• Task objective
From the records below, extract only the lines running from the line with "O Chegou Hub é" to the line with "- **Por que escolhemos**: Ecossistema", both lines included, reproducing them exactly.

• Dataset entries
<<<<

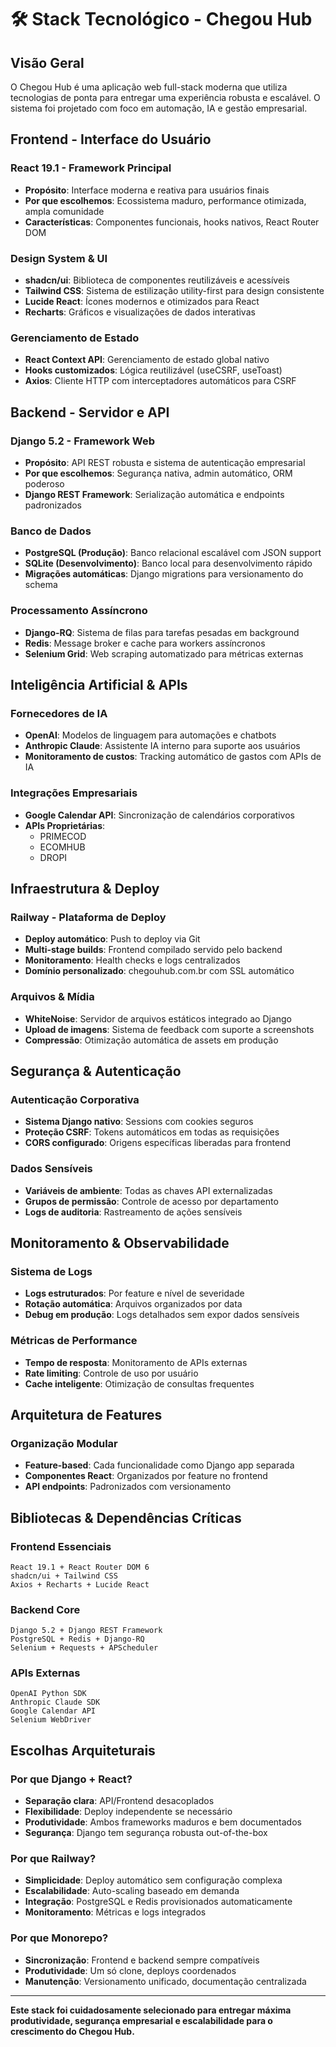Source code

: # 🛠️ Stack Tecnológico - Chegou Hub

## Visão Geral

O Chegou Hub é uma aplicação web full-stack moderna que utiliza tecnologias de ponta para entregar uma experiência robusta e escalável. O sistema foi projetado com foco em automação, IA e gestão empresarial.

## Frontend - Interface do Usuário

### React 19.1 - Framework Principal
- **Propósito**: Interface moderna e reativa para usuários finais
- **Por que escolhemos**: Ecossistema maduro, performance otimizada, ampla comunidade
- **Características**: Componentes funcionais, hooks nativos, React Router DOM

### Design System & UI
- **shadcn/ui**: Biblioteca de componentes reutilizáveis e acessíveis
- **Tailwind CSS**: Sistema de estilização utility-first para design consistente
- **Lucide React**: Ícones modernos e otimizados para React
- **Recharts**: Gráficos e visualizações de dados interativas

### Gerenciamento de Estado
- **React Context API**: Gerenciamento de estado global nativo
- **Hooks customizados**: Lógica reutilizável (useCSRF, useToast)
- **Axios**: Cliente HTTP com interceptadores automáticos para CSRF

## Backend - Servidor e API

### Django 5.2 - Framework Web
- **Propósito**: API REST robusta e sistema de autenticação empresarial
- **Por que escolhemos**: Segurança nativa, admin automático, ORM poderoso
- **Django REST Framework**: Serialização automática e endpoints padronizados

### Banco de Dados
- **PostgreSQL (Produção)**: Banco relacional escalável com JSON support
- **SQLite (Desenvolvimento)**: Banco local para desenvolvimento rápido
- **Migrações automáticas**: Django migrations para versionamento do schema

### Processamento Assíncrono
- **Django-RQ**: Sistema de filas para tarefas pesadas em background
- **Redis**: Message broker e cache para workers assíncronos
- **Selenium Grid**: Web scraping automatizado para métricas externas

## Inteligência Artificial & APIs

### Fornecedores de IA
- **OpenAI**: Modelos de linguagem para automações e chatbots
- **Anthropic Claude**: Assistente IA interno para suporte aos usuários
- **Monitoramento de custos**: Tracking automático de gastos com APIs de IA

### Integrações Empresariais
- **Google Calendar API**: Sincronização de calendários corporativos
- **APIs Proprietárias**: 
  - PRIMECOD 
  - ECOMHUB 
  - DROPI 
## Infraestrutura & Deploy

### Railway - Plataforma de Deploy
- **Deploy automático**: Push to deploy via Git
- **Multi-stage builds**: Frontend compilado servido pelo backend
- **Monitoramento**: Health checks e logs centralizados
- **Domínio personalizado**: chegouhub.com.br com SSL automático

### Arquivos & Mídia
- **WhiteNoise**: Servidor de arquivos estáticos integrado ao Django
- **Upload de imagens**: Sistema de feedback com suporte a screenshots
- **Compressão**: Otimização automática de assets em produção

## Segurança & Autenticação

### Autenticação Corporativa
- **Sistema Django nativo**: Sessions com cookies seguros
- **Proteção CSRF**: Tokens automáticos em todas as requisições
- **CORS configurado**: Origens específicas liberadas para frontend

### Dados Sensíveis
- **Variáveis de ambiente**: Todas as chaves API externalizadas
- **Grupos de permissão**: Controle de acesso por departamento
- **Logs de auditoria**: Rastreamento de ações sensíveis

## Monitoramento & Observabilidade

### Sistema de Logs
- **Logs estruturados**: Por feature e nível de severidade
- **Rotação automática**: Arquivos organizados por data
- **Debug em produção**: Logs detalhados sem expor dados sensíveis

### Métricas de Performance
- **Tempo de resposta**: Monitoramento de APIs externas
- **Rate limiting**: Controle de uso por usuário
- **Cache inteligente**: Otimização de consultas frequentes

## Arquitetura de Features

### Organização Modular
- **Feature-based**: Cada funcionalidade como Django app separada
- **Componentes React**: Organizados por feature no frontend
- **API endpoints**: Padronizados com versionamento

## Bibliotecas & Dependências Críticas

### Frontend Essenciais
```
React 19.1 + React Router DOM 6
shadcn/ui + Tailwind CSS
Axios + Recharts + Lucide React
```

### Backend Core
```
Django 5.2 + Django REST Framework
PostgreSQL + Redis + Django-RQ
Selenium + Requests + APScheduler
```

### APIs Externas
```
OpenAI Python SDK
Anthropic Claude SDK
Google Calendar API
Selenium WebDriver
```

## Escolhas Arquiteturais

### Por que Django + React?
- **Separação clara**: API/Frontend desacoplados
- **Flexibilidade**: Deploy independente se necessário  
- **Produtividade**: Ambos frameworks maduros e bem documentados
- **Segurança**: Django tem segurança robusta out-of-the-box

### Por que Railway?
- **Simplicidade**: Deploy automático sem configuração complexa
- **Escalabilidade**: Auto-scaling baseado em demanda
- **Integração**: PostgreSQL e Redis provisionados automaticamente
- **Monitoramento**: Métricas e logs integrados

### Por que Monorepo?
- **Sincronização**: Frontend e backend sempre compatíveis
- **Produtividade**: Um só clone, deploys coordenados
- **Manutenção**: Versionamento unificado, documentação centralizada

---

**Este stack foi cuidadosamente selecionado para entregar máxima produtividade, segurança empresarial e escalabilidade para o crescimento do Chegou Hub.**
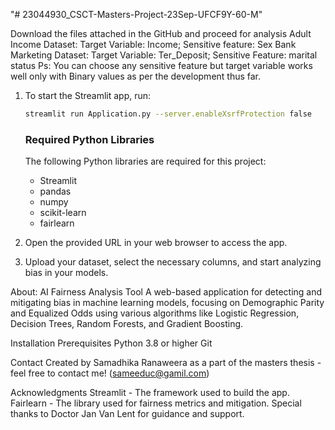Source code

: "# 23044930_CSCT-Masters-Project-23Sep-UFCF9Y-60-M" 

Download the files attached in the GitHub and proceed for analysis
Adult Income Dataset: Target Variable: Income; Sensitive feature: Sex
Bank Marketing Dataset: Target Variable: Ter_Deposit; Sensitive Feature: marital status
Ps: You can choose any sensitive feature but target variable works well only with Binary values as per the development thus far.


1. To start the Streamlit app, run:
   ```bash
   streamlit run Application.py --server.enableXsrfProtection false
   ```
   ### Required Python Libraries
   The following Python libraries are required for this project:
   - Streamlit
   - pandas
   - numpy
   - scikit-learn
   - fairlearn

2. Open the provided URL in your web browser to access the app.
3. Upload your dataset, select the necessary columns, and start analyzing bias in your models.

About: 
AI Fairness Analysis Tool
A web-based application for detecting and mitigating bias in machine learning models, 
focusing on Demographic Parity and Equalized Odds using various algorithms like Logistic Regression, 
Decision Trees, Random Forests, and Gradient Boosting.

Installation
Prerequisites
Python 3.8 or higher
Git

Contact
Created by Samadhika Ranaweera as a part of the masters thesis  - feel free to contact me! (sameeduc@gamil.com)

Acknowledgments
Streamlit - The framework used to build the app.
Fairlearn - The library used for fairness metrics and mitigation.
Special thanks to Doctor Jan Van Lent for guidance and support.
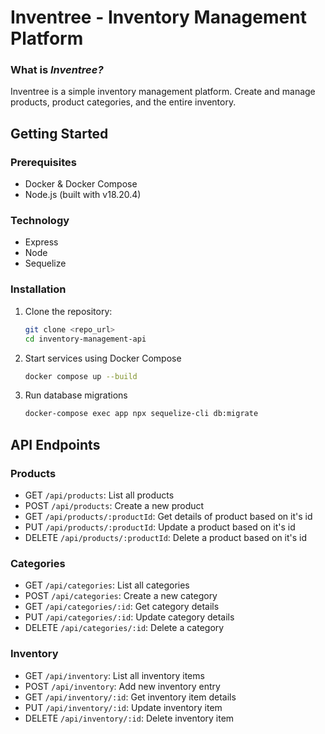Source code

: # Inventree - Inventory Management Platform

### What is _Inventree?_

Inventree is a simple inventory management platform. Create and manage products, product categories, and the entire inventory.

## Getting Started

### Prerequisites

- Docker & Docker Compose
- Node.js (built with v18.20.4)

### Technology

- Express
- Node
- Sequelize

### Installation

1. Clone the repository:
   ```bash
   git clone <repo_url>
   cd inventory-management-api
   ```
2. Start services using Docker Compose
   ```bash
   docker compose up --build
   ```
3. Run database migrations
   ```bash
   docker-compose exec app npx sequelize-cli db:migrate
   ```

## API Endpoints

### Products

- GET `/api/products`: List all products
- POST `/api/products`: Create a new product
- GET `/api/products/:productId`: Get details of product based on it's id
- PUT `/api/products/:productId`: Update a product based on it's id
- DELETE `/api/products/:productId`: Delete a product based on it's id

### Categories

- GET `/api/categories`: List all categories
- POST `/api/categories`: Create a new category
- GET `/api/categories/:id`: Get category details
- PUT `/api/categories/:id`: Update category details
- DELETE `/api/categories/:id`: Delete a category

### Inventory

- GET `/api/inventory`: List all inventory items
- POST `/api/inventory`: Add new inventory entry
- GET `/api/inventory/:id`: Get inventory item details
- PUT `/api/inventory/:id`: Update inventory item
- DELETE `/api/inventory/:id`: Delete inventory item
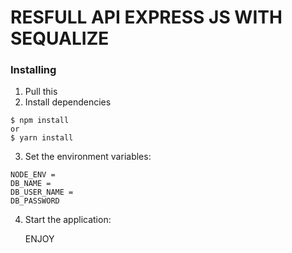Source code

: # RESFULL API EXPRESS JS WITH SEQUALIZE
### Installing

1. Pull this
2. Install dependencies
```
$ npm install
or
$ yarn install
```
3. Set the environment variables:
```
NODE_ENV =
DB_NAME =
DB_USER_NAME =
DB_PASSWORD
```
4. Start the application:

   ENJOY
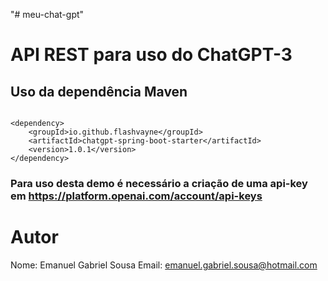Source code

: "# meu-chat-gpt" 


# API REST para uso do ChatGPT-3


## Uso da dependência Maven

```pom

<dependency>
    <groupId>io.github.flashvayne</groupId>
    <artifactId>chatgpt-spring-boot-starter</artifactId>
    <version>1.0.1</version>
</dependency>
```

### Para uso desta demo é necessário a criação de uma api-key em https://platform.openai.com/account/api-keys



# Autor
Nome: Emanuel Gabriel Sousa
Email: emanuel.gabriel.sousa@hotmail.com


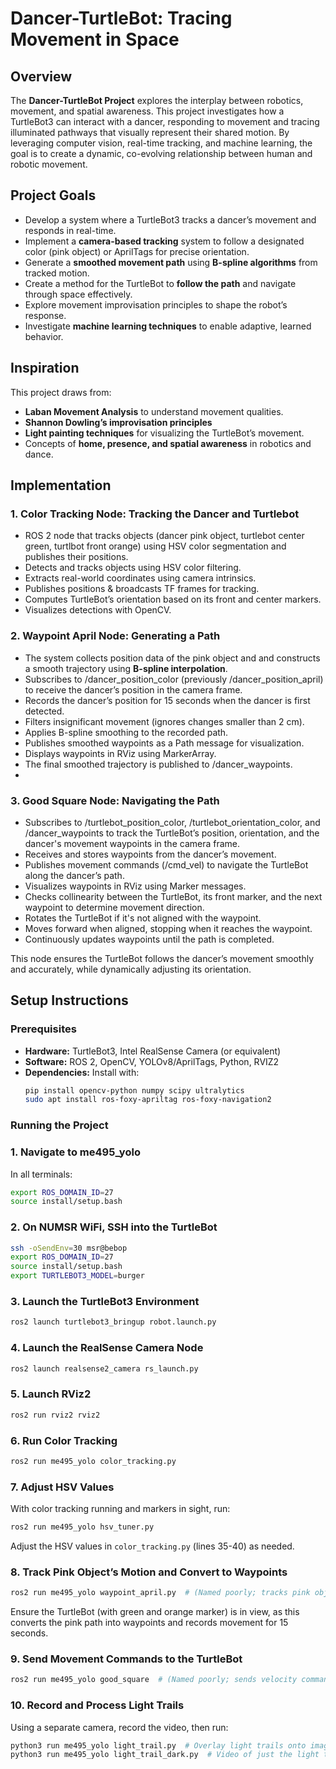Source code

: # Dancer-TurtleBot: Tracing Movement in Space

## Overview
The **Dancer-TurtleBot Project** explores the interplay between robotics, movement, and spatial awareness. This project investigates how a TurtleBot3 can interact with a dancer, responding to movement and tracing illuminated pathways that visually represent their shared motion. By leveraging computer vision, real-time tracking, and machine learning, the goal is to create a dynamic, co-evolving relationship between human and robotic movement.

## Project Goals
- Develop a system where a TurtleBot3 tracks a dancer’s movement and responds in real-time.
- Implement a **camera-based tracking** system to follow a designated color (pink object) or AprilTags for precise orientation.
- Generate a **smoothed movement path** using **B-spline algorithms** from tracked motion.
- Create a method for the TurtleBot to **follow the path** and navigate through space effectively.
- Explore movement improvisation principles to shape the robot’s response.
- Investigate **machine learning techniques** to enable adaptive, learned behavior.

## Inspiration
This project draws from:
- **Laban Movement Analysis** to understand movement qualities.
- **Shannon Dowling’s improvisation principles** 
- **Light painting techniques** for visualizing the TurtleBot’s movement.
- Concepts of **home, presence, and spatial awareness** in robotics and dance.

## Implementation
### 1. **Color Tracking Node: Tracking the Dancer and Turtlebot**
- ROS 2 node that tracks objects (dancer pink object, turtlebot center green, turtlbot front orange) using HSV color segmentation and publishes their positions.
- Detects and tracks objects using HSV color filtering.
- Extracts real-world coordinates using camera intrinsics.
- Publishes positions & broadcasts TF frames for tracking.
- Computes TurtleBot’s orientation based on its front and center markers.
- Visualizes detections with OpenCV.

### 2. **Waypoint April Node: Generating a Path**
- The system collects position data of the pink object and and constructs a smooth trajectory using **B-spline interpolation**.
- Subscribes to /dancer_position_color (previously /dancer_position_april) to receive the dancer’s position in the camera frame.
- Records the dancer’s position for 15 seconds when the dancer is first detected.
- Filters insignificant movement (ignores changes smaller than 2 cm).
- Applies B-spline smoothing to the recorded path.
- Publishes smoothed waypoints as a Path message for visualization.
- Displays waypoints in RViz using MarkerArray.
- The final smoothed trajectory is published to /dancer_waypoints.
- 

### 3. **Good Square Node: Navigating the Path**
- Subscribes to /turtlebot_position_color, /turtlebot_orientation_color, and /dancer_waypoints to track the TurtleBot’s position, orientation, and the dancer's movement waypoints in the camera frame.
- Receives and stores waypoints from the dancer’s movement.
- Publishes movement commands (/cmd_vel) to navigate the TurtleBot along the dancer’s path.
- Visualizes waypoints in RViz using Marker messages.
- Checks collinearity between the TurtleBot, its front marker, and the next waypoint to determine movement direction.
- Rotates the TurtleBot if it's not aligned with the waypoint.
- Moves forward when aligned, stopping when it reaches the waypoint.
- Continuously updates waypoints until the path is completed.

This node ensures the TurtleBot follows the dancer’s movement smoothly and accurately, while dynamically adjusting its orientation.

## Setup Instructions
### **Prerequisites**
- **Hardware:** TurtleBot3, Intel RealSense Camera (or equivalent)
- **Software:** ROS 2, OpenCV, YOLOv8/AprilTags, Python, RVIZ2
- **Dependencies:** Install with:
  ```sh
  pip install opencv-python numpy scipy ultralytics
  sudo apt install ros-foxy-apriltag ros-foxy-navigation2
  ```

### **Running the Project**

### 1. Navigate to me495_yolo
In all terminals:
```sh
export ROS_DOMAIN_ID=27
source install/setup.bash
```

### 2. On NUMSR WiFi, SSH into the TurtleBot
```sh
ssh -oSendEnv=30 msr@bebop
export ROS_DOMAIN_ID=27
source install/setup.bash
export TURTLEBOT3_MODEL=burger
```

### 3. Launch the TurtleBot3 Environment
```sh
ros2 launch turtlebot3_bringup robot.launch.py
```

### 4. Launch the RealSense Camera Node
```sh
ros2 launch realsense2_camera rs_launch.py
```

### 5. Launch RViz2
```sh
ros2 run rviz2 rviz2
```

### 6. Run Color Tracking
```sh
ros2 run me495_yolo color_tracking.py
```

### 7. Adjust HSV Values
With color tracking running and markers in sight, run:
```sh
ros2 run me495_yolo hsv_tuner.py
```
Adjust the HSV values in `color_tracking.py` (lines 35-40) as needed.

### 8. Track Pink Object’s Motion and Convert to Waypoints
```sh
ros2 run me495_yolo waypoint_april.py  # (Named poorly; tracks pink object's motion)
```
Ensure the TurtleBot (with green and orange marker) is in view, as this converts the pink path into waypoints and records movement for 15 seconds.

### 9. Send Movement Commands to the TurtleBot
```sh
ros2 run me495_yolo good_square  # (Named poorly; sends velocity commands)
```

### 10. Record and Process Light Trails
Using a separate camera, record the video, then run:
```sh
python3 run me495_yolo light_trail.py  # Overlay light trails onto image
python3 run me495_yolo light_trail_dark.py  # Video of just the light trail
```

>>>>

• Exercise answer
O Chegou Hub é uma aplicação web full-stack moderna que utiliza tecnologias de ponta para entregar uma experiência robusta e escalável. O sistema foi projetado com foco em automação, IA e gestão empresarial.

## Frontend - Interface do Usuário

### React 19.1 - Framework Principal
- **Propósito**: Interface moderna e reativa para usuários finais
- **Por que escolhemos**: Ecossistema maduro, performance otimizada, ampla comunidade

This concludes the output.